“For as the rain cometh down, and the snow from heaven, and returneth not thither, but watereth the earth, and maketh it bring forth and bud, that it may give seed to the sower, and bread to the eater:” –Isaiah 55:10

This verse is a metaphor –but for what? If we stop right at the end of the verse, we wonder what the “as” at the very beginning is referring to.

From this verse, we learn that rain and snow come down from heaven and don’t return there. We also learn that they water the earth, cause fruitfulness, cause even the ability to plant and produce more fruit, and lastly produce food for people to actually eat. This is wonderful. Rain and snow are both useful and necessary. God, our majestic Creator, intended for it to be that way.

But that word “as” is still bringing us back to the fact that this is merely a metaphor for something greater –a picture of something incredible. Let’s look at the verse one more time, and tack on a few words from the next verse, so we can know what it’s comparing all this to.

 “For as the rain cometh down, and the snow from heaven, and returneth not thither, but watereth the earth, and maketh it bring forth and bud, that it may give seed to the sower, and bread to the eater: So shall My word be…” (Isaiah 55:10-11a)

Our God is comparing rain and snow to His Word! Let’s ponder this comparison for a few moments…

 “For as the rain cometh down…” So the Word comes down. It’s coming from somewhere to somewhere. “…And snow from heaven…” It comes from a place we cannot reach with human ability, nor bridle and control. It comes from the God who created, the God whose words are spoken in the same instance that it’s done. He needs not reach out His hand, but merely speak the word, and that which takes much effort on our part –or would take more effort than we are capable of- is already accomplished. Just at His speaking it. This is where the Word comes from: from the very heart of this all-powerful God.

 “….And returneth not thither…” The Word, once spoken, will not be taken back. God means what He says. Every promise, He will keep. Every word spoken about His character will not be changed. His commands, once spoken, are done.
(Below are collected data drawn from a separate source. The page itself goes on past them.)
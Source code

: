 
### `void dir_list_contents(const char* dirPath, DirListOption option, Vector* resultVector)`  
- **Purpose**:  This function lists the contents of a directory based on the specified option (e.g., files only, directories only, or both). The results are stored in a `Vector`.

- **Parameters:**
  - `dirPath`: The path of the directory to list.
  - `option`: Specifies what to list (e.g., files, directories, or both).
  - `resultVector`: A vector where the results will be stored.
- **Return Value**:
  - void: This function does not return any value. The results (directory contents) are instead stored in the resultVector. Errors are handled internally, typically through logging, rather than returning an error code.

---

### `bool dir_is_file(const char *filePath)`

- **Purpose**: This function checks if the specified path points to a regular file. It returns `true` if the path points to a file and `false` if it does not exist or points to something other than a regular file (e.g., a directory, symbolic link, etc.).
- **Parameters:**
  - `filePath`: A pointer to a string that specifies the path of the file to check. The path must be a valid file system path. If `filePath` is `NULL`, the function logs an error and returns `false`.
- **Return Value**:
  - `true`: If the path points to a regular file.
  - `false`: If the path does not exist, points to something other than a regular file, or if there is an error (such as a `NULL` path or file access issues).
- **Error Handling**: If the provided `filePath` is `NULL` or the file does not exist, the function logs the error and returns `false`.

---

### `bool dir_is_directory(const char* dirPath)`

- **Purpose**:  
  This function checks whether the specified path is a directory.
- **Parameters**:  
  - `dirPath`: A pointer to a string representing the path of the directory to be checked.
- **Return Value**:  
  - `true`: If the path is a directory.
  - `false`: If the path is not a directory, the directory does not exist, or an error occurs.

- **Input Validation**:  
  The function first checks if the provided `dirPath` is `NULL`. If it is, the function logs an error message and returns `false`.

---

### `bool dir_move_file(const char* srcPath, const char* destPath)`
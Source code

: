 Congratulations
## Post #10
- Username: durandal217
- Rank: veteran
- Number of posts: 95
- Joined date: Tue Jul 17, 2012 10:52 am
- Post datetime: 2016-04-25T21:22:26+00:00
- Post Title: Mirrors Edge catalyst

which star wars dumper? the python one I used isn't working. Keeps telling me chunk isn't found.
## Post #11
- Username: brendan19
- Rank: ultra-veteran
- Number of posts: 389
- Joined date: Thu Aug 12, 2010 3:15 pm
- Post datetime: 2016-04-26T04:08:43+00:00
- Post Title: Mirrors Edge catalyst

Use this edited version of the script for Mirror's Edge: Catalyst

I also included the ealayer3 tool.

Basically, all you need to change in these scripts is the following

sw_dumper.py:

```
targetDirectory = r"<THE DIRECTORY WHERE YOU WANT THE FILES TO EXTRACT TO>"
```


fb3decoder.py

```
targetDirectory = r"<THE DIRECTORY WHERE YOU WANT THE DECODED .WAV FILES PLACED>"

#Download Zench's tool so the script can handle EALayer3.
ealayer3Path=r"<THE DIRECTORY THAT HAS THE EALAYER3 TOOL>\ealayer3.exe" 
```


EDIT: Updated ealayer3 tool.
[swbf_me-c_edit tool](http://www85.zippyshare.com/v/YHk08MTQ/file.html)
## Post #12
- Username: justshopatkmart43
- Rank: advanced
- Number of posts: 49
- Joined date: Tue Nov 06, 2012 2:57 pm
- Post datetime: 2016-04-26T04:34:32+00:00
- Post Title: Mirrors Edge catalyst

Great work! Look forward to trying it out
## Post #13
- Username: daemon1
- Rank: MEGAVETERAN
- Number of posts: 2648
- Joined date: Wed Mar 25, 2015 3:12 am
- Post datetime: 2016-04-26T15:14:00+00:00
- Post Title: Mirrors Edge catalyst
He does not change His word, nor cause it to return to heaven before it has been heard or seen and met its mark.

 “…But watereth the earth…” His word has a purpose: to take the dry soil of our hearts and water them. Where life does not thrive, where need and frailty abound, where only dryness is known and nothing good or spiritual is nurtured… these are some of the places His word is aimed.

Where life is thriving due to His word already being there, He sends more. Like water, it must sink down into the soil of our hearts and saturate every part of it. And just like a good heavy rain, He sends His word in abundance to do so.
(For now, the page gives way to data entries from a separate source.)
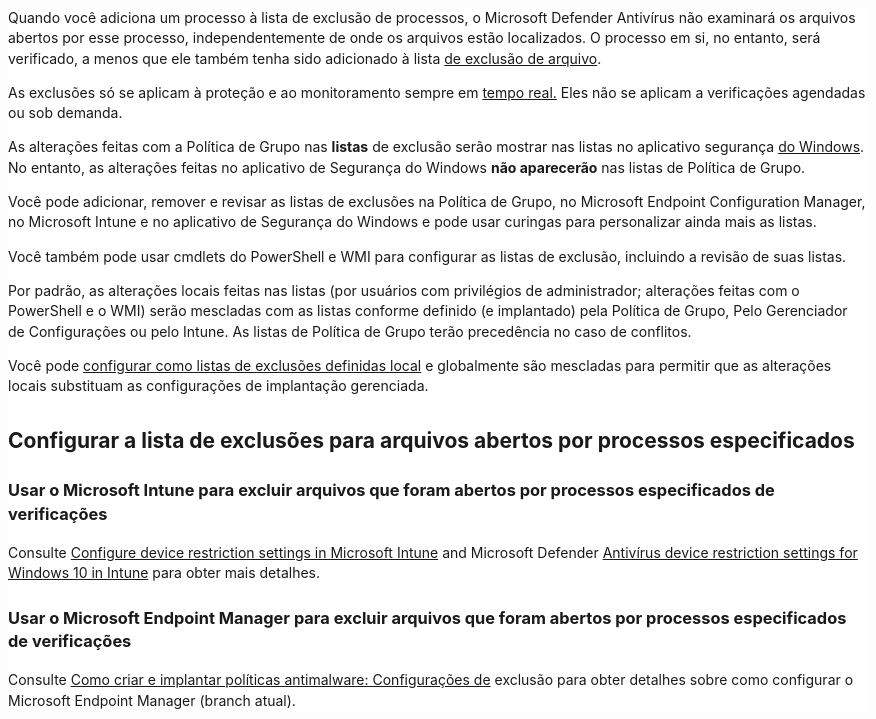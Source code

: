
Quando você adiciona um processo à lista de exclusão de processos, o Microsoft Defender Antivírus não examinará os arquivos abertos por esse processo, independentemente de onde os arquivos estão localizados. O processo em si, no entanto, será verificado, a menos que ele também tenha sido adicionado à lista [de exclusão de arquivo](configure-extension-file-exclusions-microsoft-defender-antivirus.md).

As exclusões só se aplicam à proteção e ao monitoramento sempre em [tempo real.](configure-real-time-protection-microsoft-defender-antivirus.md) Eles não se aplicam a verificações agendadas ou sob demanda.

As alterações feitas com a Política de Grupo nas **listas** de exclusão serão mostrar nas listas no aplicativo segurança [do Windows](microsoft-defender-security-center-antivirus.md). No entanto, as alterações feitas no aplicativo de Segurança do Windows **não aparecerão** nas listas de Política de Grupo.

Você pode adicionar, remover e revisar as listas de exclusões na Política de Grupo, no Microsoft Endpoint Configuration Manager, no Microsoft Intune e no aplicativo de Segurança do Windows e pode usar curingas para personalizar ainda mais as listas.

Você também pode usar cmdlets do PowerShell e WMI para configurar as listas de exclusão, incluindo a revisão de suas listas.

Por padrão, as alterações locais feitas nas listas (por usuários com privilégios de administrador; alterações feitas com o PowerShell e o WMI) serão mescladas com as listas conforme definido (e implantado) pela Política de Grupo, Pelo Gerenciador de Configurações ou pelo Intune. As listas de Política de Grupo terão precedência no caso de conflitos.

Você pode [configurar como listas de exclusões definidas local](configure-local-policy-overrides-microsoft-defender-antivirus.md#merge-lists) e globalmente são mescladas para permitir que as alterações locais substituam as configurações de implantação gerenciada.

## <a name="configure-the-list-of-exclusions-for-files-opened-by-specified-processes"></a>Configurar a lista de exclusões para arquivos abertos por processos especificados

### <a name="use-microsoft-intune-to-exclude-files-that-have-been-opened-by-specified-processes-from-scans"></a>Usar o Microsoft Intune para excluir arquivos que foram abertos por processos especificados de verificações

Consulte [Configure device restriction settings in Microsoft Intune](/intune/device-restrictions-configure) and Microsoft Defender [Antivírus device restriction settings for Windows 10 in Intune](/intune/device-restrictions-windows-10#microsoft-defender-antivirus) para obter mais detalhes.

### <a name="use-microsoft-endpoint-manager-to-exclude-files-that-have-been-opened-by-specified-processes-from-scans"></a>Usar o Microsoft Endpoint Manager para excluir arquivos que foram abertos por processos especificados de verificações

Consulte [Como criar e implantar políticas antimalware: Configurações de](/configmgr/protect/deploy-use/endpoint-antimalware-policies#exclusion-settings) exclusão para obter detalhes sobre como configurar o Microsoft Endpoint Manager (branch atual).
 “…And maketh it bring forth and bud…” His word causes fruit to come out of once fruitless places. Where once no goodness was and only wickedness thrived, His word produces beauty, righteousness, life… he sends it to us to make us bring froth fruit. Notice it says “maketh”, not “helpeth”. His word literally causes fruitfulness. As soil receives water, so our hearts must receive the Word. This Word then goes to work in us, causing fruitfulness in impossible places.

Why would that be? Because the Word is not merely an arrangement of letters on a page, but the very expression of God, which not only is written down, but lived out in the life of His Son. When we allow the Word to saturate us, He can’t help but cause fruitfulness! It is His nature, as the “Living Word” to do so.
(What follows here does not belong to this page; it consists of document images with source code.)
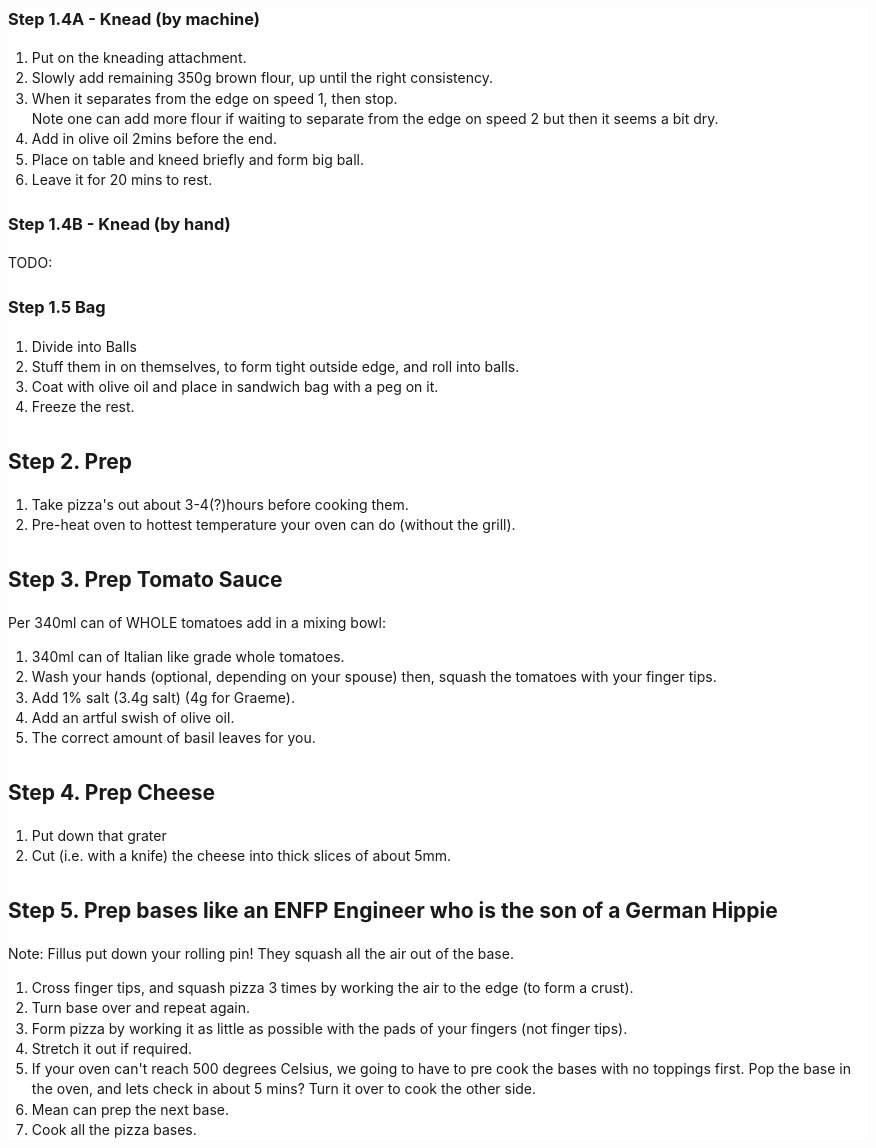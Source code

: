 ### Step 1.4A - Knead (by machine)

1. Put on the kneading attachment.
2. Slowly add remaining 350g brown flour, up until the right consistency.
3. When it separates from the edge on speed 1, then stop.  
   Note one can add more flour if waiting to separate from the edge on speed 2
   but then it seems a bit dry.
4. Add in olive oil 2mins before the end.
5. Place on table and kneed briefly and form big ball.
6. Leave it for 20 mins to rest.

### Step 1.4B - Knead (by hand)

 TODO:

### Step 1.5 Bag

1. Divide into Balls
2. Stuff them in on themselves, to form tight outside edge, and roll into balls.
3. Coat with olive oil and place in sandwich bag with a peg on it.
4. Freeze the rest.

## Step 2. Prep

1. Take pizza's out about 3-4(?)hours before cooking them.
2. Pre-heat oven to hottest temperature your oven can do (without the grill).

## Step 3. Prep Tomato Sauce

Per 340ml can of WHOLE tomatoes add in a mixing bowl:

1. 340ml can of Italian like grade whole tomatoes.
2. Wash your hands (optional, depending on your spouse) then, squash the
   tomatoes with your finger tips.
2. Add 1% salt (3.4g salt) (4g for Graeme).
3. Add an artful swish of olive oil.
4. The correct amount of basil leaves for you.

## Step 4. Prep Cheese

1. Put down that grater
2. Cut (i.e. with a knife) the cheese into thick slices of about 5mm.

## Step 5. Prep bases like an ENFP Engineer who is the son of a German Hippie

Note: Fillus put down your rolling pin! They squash all the air out of the base.

1. Cross finger tips, and squash pizza 3 times by working the air to the edge
   (to form a crust).
2. Turn base over and repeat again.
3. Form pizza by working it as little as possible with the pads of your fingers
   (not finger tips).
4. Stretch it out if required.
5. If your oven can't reach 500 degrees Celsius, we going to have to pre cook
   the bases with no toppings first. Pop the base in the oven, and lets check in about 5 mins?
   Turn it over to cook the other side.
6. Mean can prep the next base.
7. Cook all the pizza bases.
 “…That it may give seed to the sower…” Out of the fruitfulness that the Word causes, there is yet more to come. That which grows out of our lives from the Word becomes seed to plant in the hearts of men. Much seed to plant in many fields: much Word to speak and live, casting it onto the heart’s soil of many lives.

This is a blessed thing! The Word is meant to be received in such a way that fruit is born. It is always sent from heaven and always must be saturated into our hearts and lives before it can produce that fruit. Then from that fruit, the heavenly Harvester places seed in our hands and soil before us and says, “Cast it there.”

We are never His Word’s final destination. His aim is not only to produce in us, but to reproduce in others as well.

“…And bread to the eater:” The Word not only provides a means to reproduce, but also a means to satisfy the hungry. Fruit is His handiwork, but He means for it to be enjoyed. We are “eaters”, and because of this, satisfaction can’t come by merely being an onlooker, but rather by being a partaker. His Word in us, saturated into our hearts and lives, grows to become a hearty meal that many –including ourselves- are free to eat and be satisfied. We pluck of the blossoming grains and make a loaf to give to a friend, and more grows in its place. We pluck again of the fruit to eat it, and yet more grows.

…As is the rain and snow, so is the Word. It revives, waters, causes fruitfulness, provides seed, and satisfies hunger –all through one life receiving it and being saturated by it.

May our faith grow as we ponder this verse and may we recognize that it is true; God’s word is never like a stagnant pool of water waiting to be found, but instead like the falling rain, purposefully wetting the soil of the hearts. Do we want to grow spiritually? Let’s get under the rainfall of His word and let it saturate our hearts and minds. Let us stay in it, and let it stay in us. Let us look intently at it until we see the very glory of our God in the face of Jesus Christ.